If the property is transferred from one spouse to the other, there are no gift tax consequences; Sec. 1041 exempts transfers between spouses from transfer tax. In addition, the transferee spouse will get a carryover tax basis for income tax purposes (Sec. 1015(e)). When the transferee spouse dies, his heirs will get a stepped-up basis in the residence because the residence will be included in his estate (Sec. 1014).
A transfer between spouses preserves the income tax benefits of Sec. 1034 (deferral of gain) and Sec. 121 (the $125,000 exclusion) for the transferee spouse if the residence is sold during the transferee's lifetime.
Transfer to children (or others)
Sometimes a client does not have the option of making a transfer to a spouse, possibly because of death, divorce or the potential incapacity of both spouses. Transfers to others can be achieved by either outright transfers, creation of a joint tenancy, a retained life estate or a retained right to occupy the premises rent free. Trusts may also be helpful in these situations.

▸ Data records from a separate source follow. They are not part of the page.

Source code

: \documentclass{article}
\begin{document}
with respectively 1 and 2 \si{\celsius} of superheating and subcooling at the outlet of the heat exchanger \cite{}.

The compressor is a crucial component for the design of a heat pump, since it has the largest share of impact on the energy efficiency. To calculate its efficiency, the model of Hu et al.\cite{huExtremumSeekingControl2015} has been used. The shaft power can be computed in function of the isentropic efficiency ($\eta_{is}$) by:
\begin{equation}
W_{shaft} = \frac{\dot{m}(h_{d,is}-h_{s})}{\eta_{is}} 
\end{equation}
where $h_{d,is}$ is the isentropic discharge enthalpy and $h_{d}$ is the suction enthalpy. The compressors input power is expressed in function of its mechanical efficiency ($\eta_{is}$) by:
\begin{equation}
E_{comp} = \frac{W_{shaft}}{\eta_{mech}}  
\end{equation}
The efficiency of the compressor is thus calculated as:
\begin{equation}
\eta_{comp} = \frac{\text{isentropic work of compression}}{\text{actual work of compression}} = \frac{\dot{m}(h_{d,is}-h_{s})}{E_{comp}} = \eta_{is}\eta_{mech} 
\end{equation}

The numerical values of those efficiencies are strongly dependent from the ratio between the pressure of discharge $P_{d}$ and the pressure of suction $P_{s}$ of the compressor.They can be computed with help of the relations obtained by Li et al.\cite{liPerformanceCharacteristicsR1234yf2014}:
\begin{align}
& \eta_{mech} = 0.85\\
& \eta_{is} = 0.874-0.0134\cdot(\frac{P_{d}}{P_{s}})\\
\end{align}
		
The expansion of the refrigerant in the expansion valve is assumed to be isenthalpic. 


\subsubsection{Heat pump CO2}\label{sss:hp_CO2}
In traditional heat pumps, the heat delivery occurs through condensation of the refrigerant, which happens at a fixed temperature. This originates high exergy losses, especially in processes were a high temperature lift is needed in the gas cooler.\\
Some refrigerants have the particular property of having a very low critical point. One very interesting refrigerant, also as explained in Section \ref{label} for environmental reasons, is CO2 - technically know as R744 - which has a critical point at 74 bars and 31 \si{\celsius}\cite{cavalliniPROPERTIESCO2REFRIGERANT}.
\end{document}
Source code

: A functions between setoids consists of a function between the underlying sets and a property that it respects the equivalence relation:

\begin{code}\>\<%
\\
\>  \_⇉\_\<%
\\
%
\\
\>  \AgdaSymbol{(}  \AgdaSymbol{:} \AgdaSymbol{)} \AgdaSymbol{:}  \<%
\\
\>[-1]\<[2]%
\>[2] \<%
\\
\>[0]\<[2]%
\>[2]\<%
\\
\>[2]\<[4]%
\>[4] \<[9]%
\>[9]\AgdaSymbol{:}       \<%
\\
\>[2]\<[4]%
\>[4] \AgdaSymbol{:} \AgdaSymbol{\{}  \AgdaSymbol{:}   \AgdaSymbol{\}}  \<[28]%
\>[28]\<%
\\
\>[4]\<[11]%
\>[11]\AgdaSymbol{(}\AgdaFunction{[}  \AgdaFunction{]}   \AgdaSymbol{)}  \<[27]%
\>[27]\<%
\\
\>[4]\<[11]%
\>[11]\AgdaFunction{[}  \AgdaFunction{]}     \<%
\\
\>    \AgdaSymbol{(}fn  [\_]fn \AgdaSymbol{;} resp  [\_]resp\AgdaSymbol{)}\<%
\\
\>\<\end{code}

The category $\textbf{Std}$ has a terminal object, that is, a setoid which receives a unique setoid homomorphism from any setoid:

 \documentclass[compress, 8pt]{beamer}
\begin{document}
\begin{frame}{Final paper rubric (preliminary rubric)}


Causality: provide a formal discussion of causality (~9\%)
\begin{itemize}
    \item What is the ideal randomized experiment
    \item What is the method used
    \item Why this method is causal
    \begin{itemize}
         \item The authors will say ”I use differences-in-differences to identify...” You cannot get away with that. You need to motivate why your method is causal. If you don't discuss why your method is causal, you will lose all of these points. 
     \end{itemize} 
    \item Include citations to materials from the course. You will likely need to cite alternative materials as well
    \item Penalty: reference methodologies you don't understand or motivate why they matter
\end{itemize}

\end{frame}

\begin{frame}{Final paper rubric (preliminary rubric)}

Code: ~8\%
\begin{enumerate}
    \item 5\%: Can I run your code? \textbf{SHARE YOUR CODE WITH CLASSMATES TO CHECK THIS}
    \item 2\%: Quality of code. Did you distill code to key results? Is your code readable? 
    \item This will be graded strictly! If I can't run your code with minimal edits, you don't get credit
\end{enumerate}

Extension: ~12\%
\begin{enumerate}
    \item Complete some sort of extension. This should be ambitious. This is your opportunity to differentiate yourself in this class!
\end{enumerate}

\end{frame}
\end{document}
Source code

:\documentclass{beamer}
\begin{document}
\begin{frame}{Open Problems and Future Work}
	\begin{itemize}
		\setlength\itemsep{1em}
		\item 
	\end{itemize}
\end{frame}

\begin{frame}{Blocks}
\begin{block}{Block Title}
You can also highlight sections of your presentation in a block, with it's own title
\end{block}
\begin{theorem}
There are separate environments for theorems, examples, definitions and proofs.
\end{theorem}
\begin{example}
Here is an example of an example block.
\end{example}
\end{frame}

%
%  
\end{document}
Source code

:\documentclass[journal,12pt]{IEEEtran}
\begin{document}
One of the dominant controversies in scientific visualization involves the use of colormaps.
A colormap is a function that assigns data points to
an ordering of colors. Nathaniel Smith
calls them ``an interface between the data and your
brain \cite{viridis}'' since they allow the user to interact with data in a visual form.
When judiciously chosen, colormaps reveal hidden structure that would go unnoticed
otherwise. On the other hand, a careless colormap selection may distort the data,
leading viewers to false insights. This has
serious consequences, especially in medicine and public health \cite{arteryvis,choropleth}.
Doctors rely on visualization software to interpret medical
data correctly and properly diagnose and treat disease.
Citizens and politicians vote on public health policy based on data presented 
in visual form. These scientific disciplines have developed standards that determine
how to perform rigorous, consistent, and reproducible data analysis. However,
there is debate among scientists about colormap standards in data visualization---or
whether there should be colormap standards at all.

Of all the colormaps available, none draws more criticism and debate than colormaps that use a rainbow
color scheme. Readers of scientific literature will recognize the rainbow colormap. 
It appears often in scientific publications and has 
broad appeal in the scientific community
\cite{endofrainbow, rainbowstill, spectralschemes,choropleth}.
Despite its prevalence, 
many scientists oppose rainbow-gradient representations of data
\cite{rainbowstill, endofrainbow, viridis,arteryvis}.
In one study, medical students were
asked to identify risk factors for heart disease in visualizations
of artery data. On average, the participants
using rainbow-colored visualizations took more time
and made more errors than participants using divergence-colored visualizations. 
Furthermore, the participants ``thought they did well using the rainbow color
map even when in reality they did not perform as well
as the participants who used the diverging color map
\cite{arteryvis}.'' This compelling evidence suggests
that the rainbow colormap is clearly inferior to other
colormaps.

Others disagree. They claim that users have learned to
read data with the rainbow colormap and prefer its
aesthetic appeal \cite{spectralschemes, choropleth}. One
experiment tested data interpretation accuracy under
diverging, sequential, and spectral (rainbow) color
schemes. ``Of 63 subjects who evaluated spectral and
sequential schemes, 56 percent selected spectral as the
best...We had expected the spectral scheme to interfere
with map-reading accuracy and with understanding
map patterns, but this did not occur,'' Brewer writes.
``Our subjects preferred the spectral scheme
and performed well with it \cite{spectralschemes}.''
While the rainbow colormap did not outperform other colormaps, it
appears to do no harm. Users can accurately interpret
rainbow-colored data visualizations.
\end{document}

In addition to the estate/ income tax results to be considered, a planner must also keep in mind other relevant, nontax issues-such as protection from the transferee's creditors, the possibility of the sale of the property in the near term and the trustworthiness and "good faith" of the transferee(s).
An outright transfer results in a carryover basis for the transferees, with no step-up at the transferor's death (Sec. 1015). In addition, when the transferees sell the house, they will not be entitled to either the deferral of gain (Sec. 1034) or the lifetime exclusion (Sec. 121) (unless they personally use the property as their principal residence).
In addition, although the transfer will keep the residence from being included in the transferor's estate, a gift tax return must be filed when the property is transferred and a portion of the transferor's lifetime exclusion used, based on the property's fair market value (FMV). Although simple, this option is ordinarily not an attractive one, especially when the residence has a low tax basis and is highly appreciated.
The creation of a joint tenancy results in a carryover basis for the new joint tenant's portion and exclusion of half of the residence's value from the transferor's estate. But it requires gift tax reporting just as in the case of an outright transfer.
In addition, the new joint tenant will not be eligible to use the income tax deferrals or exclusions discussed for his portion if the property is sold, unless he occupies the residence. In many cases, a joint tenancy is not a desirable choice for elderly clients because their child may predecease them, thus creating the need for an additional transfer at a later date.
Gift of a remainder interest (a retained life estate) allows a homeowner to transfer a remainder interest in a house while retaining many of the tax benefits conferred on homeowners, and at the same time minimizing the gift tax consequences.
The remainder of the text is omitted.